- Episode no.: Season 7 Episode 18
- Directed by: Barbara Kopple
- Written by: Lloyd Ross
- Cinematography by: Yaphet Kotto
- Production code: 718
- Original air date: April 9, 1999

Episode chronology
| ← Previous "Zen and the Art of Murder" | Next → "Lines of Fire" |
- Homicide: Life on the Street season 7

= Self Defense (Homicide: Life on the Street) =

"Self Defense" is an episode of the seventh season of the American police drama television series Homicide: Life on the Street. It originally aired on NBC on April 9, 1999. The episode was directed by Barbara Kopple and written by cast member Yaphet Kotto, who also played as Lt. Al Giardello. The episode is significant in story arcs regarding the romance between detectives Laura Ballard and Paul Falsone and Lt. Giardello's difficulties in his attempts to get promoted to a captaincy.

== Plot summary ==
Eleanor Burke, the ex-wife of shooting victim Lorne Burke, admits to pulling the trigger, but plans on using battered person syndrome to bolster a self-defense claim. Despite overwhelming evidence against both claims (Eleanor had indeed been abused during the marriage, but they've been divorced for over a year, and Lorne had been shot while still reclined under the covers in bed), investigating officers Falsone and Terri Stivers discovered overwhelming political support for Eleanor, whose family connections, wealth, and job as an assistant U.S. attorney made her a sympathetic defendant in the eyes of the FBI, the police administration, and the federal and local Attorney's Offices. Ed Danvers conspires with Eleanor's attorney for a lenient outcome, but the judge imposes a stiff bail and orders the case before a jury. When Al Giardello attempts to convince the judge (who is an old friend) to reverse his decision, the judge instead convinces Gee that too many people are in Eleanor's corner, and somebody has to speak for the victim. Giardello's reversal on the matter puts a potential promotion in jeopardy. Meanwhile, Falsone and Stivers keep investigating and gradually convinced Danvers and Giardello — both of whom were sympathetic to Eleanor — that she is manipulating the law and thus damaging the credibility of a Battered Wife Syndrome.

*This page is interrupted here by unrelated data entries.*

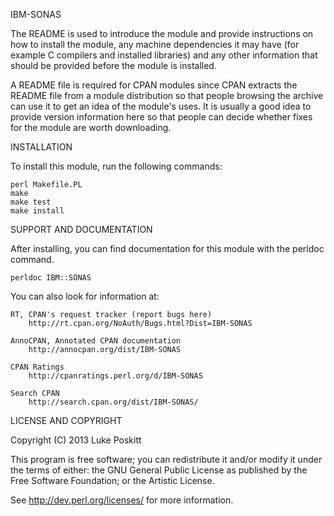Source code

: IBM-SONAS

The README is used to introduce the module and provide instructions on
how to install the module, any machine dependencies it may have (for
example C compilers and installed libraries) and any other information
that should be provided before the module is installed.

A README file is required for CPAN modules since CPAN extracts the README
file from a module distribution so that people browsing the archive
can use it to get an idea of the module's uses. It is usually a good idea
to provide version information here so that people can decide whether
fixes for the module are worth downloading.


INSTALLATION

To install this module, run the following commands:

	perl Makefile.PL
	make
	make test
	make install

SUPPORT AND DOCUMENTATION

After installing, you can find documentation for this module with the
perldoc command.

    perldoc IBM::SONAS

You can also look for information at:

    RT, CPAN's request tracker (report bugs here)
        http://rt.cpan.org/NoAuth/Bugs.html?Dist=IBM-SONAS

    AnnoCPAN, Annotated CPAN documentation
        http://annocpan.org/dist/IBM-SONAS

    CPAN Ratings
        http://cpanratings.perl.org/d/IBM-SONAS

    Search CPAN
        http://search.cpan.org/dist/IBM-SONAS/


LICENSE AND COPYRIGHT

Copyright (C) 2013 Luke Poskitt

This program is free software; you can redistribute it and/or modify it
under the terms of either: the GNU General Public License as published
by the Free Software Foundation; or the Artistic License.

See http://dev.perl.org/licenses/ for more information.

In a parallel storyline, Laura accuses Det. Meldrick Lewis of sexism, and Lewis attempts to prove her wrong by partnering with her on a case involving a series of robberies at knife-point. Meanwhile, Falsone starts to regret breaking up with Laura when he discovers that she is not only dating medical examiner George Griscom, but she has also joined the M.E. bowling team. He took this as a personal insult, since he is the one who taught her how to bowl. Falsone even goes far as to spy on one of their bowling nights, which Laura seems to thoroughly enjoy.

Detective Stuart Gharty proposed to Billie Lou when drunk, but she declined and mentioned her engagement to Detective John Munch.